Oklahoma, Your Children Are Disappearing — And $169 Million Can’t Find Them
Project Milk Carton is coming to Tulsa. We’re bringing the AI. We’re bringing the data. We need you to bring the fight
This article is a worked example. Earlier this week we published “The Game You Were Never Taught” — the prelude to PMC’s new civic-investigations series mapping the rules that allow the moves we keep getting outraged at. Oklahoma’s child-welfare grant architecture is one of those moves running in the open. Read this as the case study. Then read the Prelude.
Right now, 62 children are missing in Oklahoma. Fifteen of them are from the Tulsa area alone. One of those children — a 13-year-old girl named Makyia Johnson — has been reported missing twice. The first time on June 17, 2025. The second time on November 5, 2025, now listed as age 14.
In the world of child trafficking, a repeat runaway is not a troubled kid who keeps leaving home. It is one of the single strongest indicators that a child is being exploited.
And nobody is connecting the dots.
That is about to change.
We’re Coming to Tulsa — April 24-25, 2026
For 80 years, America’s Future, Inc. has been on the front lines, calling on citizens to stand united in defense of our way of life. Their Get In The Fight Action Training is designed to move attendees from awareness of the truth through fact-based information into action — to combat radical ideologies that threaten our God-given rights and liberty, the sanctity of our families, and the precious lives of our children.
Previous summits have been held in Florida, Michigan, Illinois, Washington State, Texas, and Ohio. Now they are coming to Oklahoma.
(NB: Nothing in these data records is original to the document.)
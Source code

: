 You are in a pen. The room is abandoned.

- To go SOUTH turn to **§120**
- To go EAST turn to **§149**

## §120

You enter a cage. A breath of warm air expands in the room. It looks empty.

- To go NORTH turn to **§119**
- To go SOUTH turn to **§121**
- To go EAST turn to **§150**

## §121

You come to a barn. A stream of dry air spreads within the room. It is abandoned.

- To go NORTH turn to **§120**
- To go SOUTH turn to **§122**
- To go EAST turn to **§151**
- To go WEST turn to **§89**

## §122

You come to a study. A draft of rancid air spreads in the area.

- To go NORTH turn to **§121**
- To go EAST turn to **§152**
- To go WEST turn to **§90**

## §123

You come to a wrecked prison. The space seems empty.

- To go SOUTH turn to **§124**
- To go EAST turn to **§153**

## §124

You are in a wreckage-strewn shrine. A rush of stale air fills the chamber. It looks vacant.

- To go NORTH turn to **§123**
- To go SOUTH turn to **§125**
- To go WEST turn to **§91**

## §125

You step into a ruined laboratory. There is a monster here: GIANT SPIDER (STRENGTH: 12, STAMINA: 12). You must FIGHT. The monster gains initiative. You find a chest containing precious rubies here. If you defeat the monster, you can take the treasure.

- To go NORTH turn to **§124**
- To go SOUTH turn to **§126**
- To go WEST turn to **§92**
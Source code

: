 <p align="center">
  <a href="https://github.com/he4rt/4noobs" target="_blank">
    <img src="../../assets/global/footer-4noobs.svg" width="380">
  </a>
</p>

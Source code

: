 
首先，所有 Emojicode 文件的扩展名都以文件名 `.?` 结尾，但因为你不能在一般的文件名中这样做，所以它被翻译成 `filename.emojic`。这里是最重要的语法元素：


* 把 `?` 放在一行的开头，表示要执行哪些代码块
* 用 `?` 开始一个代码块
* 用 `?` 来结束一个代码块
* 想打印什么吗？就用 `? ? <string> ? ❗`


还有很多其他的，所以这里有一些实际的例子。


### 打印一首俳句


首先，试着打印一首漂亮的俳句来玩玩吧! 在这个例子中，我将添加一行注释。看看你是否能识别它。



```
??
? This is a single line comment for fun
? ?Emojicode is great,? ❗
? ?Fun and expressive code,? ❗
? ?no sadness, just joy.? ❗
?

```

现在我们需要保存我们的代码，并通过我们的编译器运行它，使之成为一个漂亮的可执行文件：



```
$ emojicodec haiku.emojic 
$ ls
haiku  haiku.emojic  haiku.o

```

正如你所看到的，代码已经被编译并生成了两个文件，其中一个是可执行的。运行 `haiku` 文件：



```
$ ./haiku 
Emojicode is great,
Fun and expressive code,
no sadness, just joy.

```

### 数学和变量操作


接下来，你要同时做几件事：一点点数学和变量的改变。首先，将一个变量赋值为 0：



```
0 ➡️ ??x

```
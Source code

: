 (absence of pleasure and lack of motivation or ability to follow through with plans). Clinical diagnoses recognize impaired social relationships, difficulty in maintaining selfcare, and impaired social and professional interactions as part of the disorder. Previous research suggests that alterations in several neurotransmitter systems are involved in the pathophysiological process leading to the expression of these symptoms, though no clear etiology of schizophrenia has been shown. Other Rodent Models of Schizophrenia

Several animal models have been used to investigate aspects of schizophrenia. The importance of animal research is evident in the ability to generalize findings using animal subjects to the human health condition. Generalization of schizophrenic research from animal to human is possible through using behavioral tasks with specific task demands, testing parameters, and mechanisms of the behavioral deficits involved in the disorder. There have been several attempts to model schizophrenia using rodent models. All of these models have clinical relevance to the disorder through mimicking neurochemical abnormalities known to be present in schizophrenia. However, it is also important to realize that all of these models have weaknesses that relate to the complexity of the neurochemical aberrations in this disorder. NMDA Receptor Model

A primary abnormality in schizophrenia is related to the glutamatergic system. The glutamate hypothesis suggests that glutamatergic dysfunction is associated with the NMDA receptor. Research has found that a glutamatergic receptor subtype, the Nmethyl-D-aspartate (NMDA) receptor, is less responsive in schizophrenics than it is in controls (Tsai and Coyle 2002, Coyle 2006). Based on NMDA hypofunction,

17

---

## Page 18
The two-day event will take place at Sheridan Church in Tulsa, Oklahoma:
Friday, April 24 | 7:00 PM - 9:00 PM — Opening panel of experts featuring leaders for free speech, liberty, and the protection of children, including: - Tommy Robinson of the UK - Pastor Jackson Lahmeyer, Sheridan Church - Tina Baz, Association for the Recovery of Children (ARC) - Lara Logan, award-winning journalist and American Future Board Director - Mary Flynn O’Neill, America’s Future Executive Director - A representative from Project Milk Carton, bringing transparency to the country’s child welfare system through open-source data collection and analysis - Other America’s Future leaders
Saturday, April 25 | 9:00 AM - 5:00 PM — Full-day training sessions led by subject-matter experts and professional intelligence authorities from the Allied Special Intelligence Group (ASIG2) and other organizations, with the goal of equipping attendees with the knowledge, solutions, and resources to make fact-based decisions and take action.
Saturday training topics include: - Foundational principles of America and citizen rights - Responding to ideological and security threats — handling them lawfully and effectively - Recognizing and acting against child exploitation and trafficking - Understanding digital warfare in our society - AI’s impact on children’s safety and national security - The critical need to restore faith in America as a national priority
Tickets are limited. Registration is required. A $40.00 per-person fee includes lunch on Saturday’s full-day training.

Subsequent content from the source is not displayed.